Error: *1 directory index of "/app/admin/build/" is forbidden, client: 172.18.x.x, server: _, request: "GET / HTTP/1.1", host: "localhost"
Thanks in advance
version: '3'
services:
admin:
build:
dockerfile: Dockerfile
context: ./admin
volumes:
- /app/admin/build
web:
restart: always
build:
dockerfile: Dockerfile
context: ./nginx
ports:
- '80:3000'
volumes:
- /app/admin/build:/var/www/admin/build
CodePudding user response:
I'd include the files in your custom image for the Nginx component. The COPY --from=...

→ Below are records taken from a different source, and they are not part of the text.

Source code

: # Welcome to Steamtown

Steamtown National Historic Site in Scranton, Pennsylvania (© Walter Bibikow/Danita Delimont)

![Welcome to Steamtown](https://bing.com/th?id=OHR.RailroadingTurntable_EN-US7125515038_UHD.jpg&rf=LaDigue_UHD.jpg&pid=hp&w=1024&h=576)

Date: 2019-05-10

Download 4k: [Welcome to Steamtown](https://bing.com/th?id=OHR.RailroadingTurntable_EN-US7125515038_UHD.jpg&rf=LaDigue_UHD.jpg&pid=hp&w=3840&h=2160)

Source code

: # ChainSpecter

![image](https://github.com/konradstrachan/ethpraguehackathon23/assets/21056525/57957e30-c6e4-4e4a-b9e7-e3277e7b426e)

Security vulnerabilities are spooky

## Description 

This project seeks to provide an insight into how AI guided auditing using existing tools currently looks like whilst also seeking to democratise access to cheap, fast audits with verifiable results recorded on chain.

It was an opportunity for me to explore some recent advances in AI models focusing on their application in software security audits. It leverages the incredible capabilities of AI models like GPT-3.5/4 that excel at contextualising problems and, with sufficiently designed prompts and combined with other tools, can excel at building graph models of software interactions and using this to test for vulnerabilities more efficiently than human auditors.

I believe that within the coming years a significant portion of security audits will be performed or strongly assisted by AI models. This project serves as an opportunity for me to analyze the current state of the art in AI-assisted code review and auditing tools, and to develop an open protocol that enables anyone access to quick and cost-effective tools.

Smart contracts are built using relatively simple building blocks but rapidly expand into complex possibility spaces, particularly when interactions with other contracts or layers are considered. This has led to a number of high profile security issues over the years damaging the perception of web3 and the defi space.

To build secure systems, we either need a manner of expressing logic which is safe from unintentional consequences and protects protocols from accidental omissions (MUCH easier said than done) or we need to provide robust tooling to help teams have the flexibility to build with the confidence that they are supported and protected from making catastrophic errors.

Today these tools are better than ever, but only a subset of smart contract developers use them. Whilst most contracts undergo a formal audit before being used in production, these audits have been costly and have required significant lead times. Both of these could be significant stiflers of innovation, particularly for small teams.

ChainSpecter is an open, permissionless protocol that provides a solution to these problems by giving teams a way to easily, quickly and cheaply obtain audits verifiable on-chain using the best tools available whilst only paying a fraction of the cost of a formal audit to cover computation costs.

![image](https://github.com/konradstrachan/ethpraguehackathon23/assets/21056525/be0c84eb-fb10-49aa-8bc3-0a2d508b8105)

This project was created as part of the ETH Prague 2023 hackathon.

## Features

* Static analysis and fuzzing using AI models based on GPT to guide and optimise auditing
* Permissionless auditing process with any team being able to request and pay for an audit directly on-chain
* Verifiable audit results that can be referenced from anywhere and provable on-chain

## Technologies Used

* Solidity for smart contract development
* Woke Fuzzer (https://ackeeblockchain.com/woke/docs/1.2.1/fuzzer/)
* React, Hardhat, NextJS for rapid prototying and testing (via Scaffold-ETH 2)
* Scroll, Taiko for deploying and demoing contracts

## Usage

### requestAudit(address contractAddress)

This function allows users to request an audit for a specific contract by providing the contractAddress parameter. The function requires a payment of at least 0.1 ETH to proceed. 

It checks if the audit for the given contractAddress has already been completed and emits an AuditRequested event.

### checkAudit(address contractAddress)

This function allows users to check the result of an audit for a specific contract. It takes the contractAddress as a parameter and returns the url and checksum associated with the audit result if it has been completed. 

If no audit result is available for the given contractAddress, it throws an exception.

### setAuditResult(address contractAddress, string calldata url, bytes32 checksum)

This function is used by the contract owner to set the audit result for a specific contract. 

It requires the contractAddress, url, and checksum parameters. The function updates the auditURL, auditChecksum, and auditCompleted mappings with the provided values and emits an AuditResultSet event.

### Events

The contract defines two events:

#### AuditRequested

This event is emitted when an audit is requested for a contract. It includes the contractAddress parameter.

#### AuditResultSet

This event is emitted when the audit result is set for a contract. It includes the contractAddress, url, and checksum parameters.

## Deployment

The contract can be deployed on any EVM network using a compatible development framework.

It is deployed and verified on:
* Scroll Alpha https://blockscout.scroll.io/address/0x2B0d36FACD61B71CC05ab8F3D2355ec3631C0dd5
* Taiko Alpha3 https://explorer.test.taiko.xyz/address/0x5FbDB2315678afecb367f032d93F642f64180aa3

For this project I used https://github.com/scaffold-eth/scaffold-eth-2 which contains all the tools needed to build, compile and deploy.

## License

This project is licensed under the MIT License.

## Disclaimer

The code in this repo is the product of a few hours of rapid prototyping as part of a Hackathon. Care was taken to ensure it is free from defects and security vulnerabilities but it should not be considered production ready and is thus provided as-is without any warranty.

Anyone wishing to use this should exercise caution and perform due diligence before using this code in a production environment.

option is typically used with a multi-stage build, but you can also name a preexisting image:
FROM nginx
...
COPY --from=project_admin /app/admin/build /var/www/admin/build
Check with docker images
to see the name Compose assigns to the built admin
image, or put image:
in the Dockerfile to set it yourself.
Then in the Compose setup, you don't need volumes:
at all:
version: '3.8'
services:
admin:
build: ./admin
web:
restart: always
build: ./nginx
ports:
- '80:3000'
The one particular complication here is that Compose doesn't know that one image can depend on another, so you may need to manually docker-compose build admin
before starting the rest of the application docker-compose up --build
.
In general, exporting files from an image is tricky. The syntax you show replaces the admin container's build directory with an anonymous volume, then mounts an unrelated host directory into the web container. There's a different syntax that involves Docker named volumes, but it doesn't work in other environments (like Kubernetes) or with host directories, and it ignores updates in the application. COPY
ing the files into the image will be the most reliable approach; redesigning your application to avoid that (maybe letting the backend serve its own static files) is even better.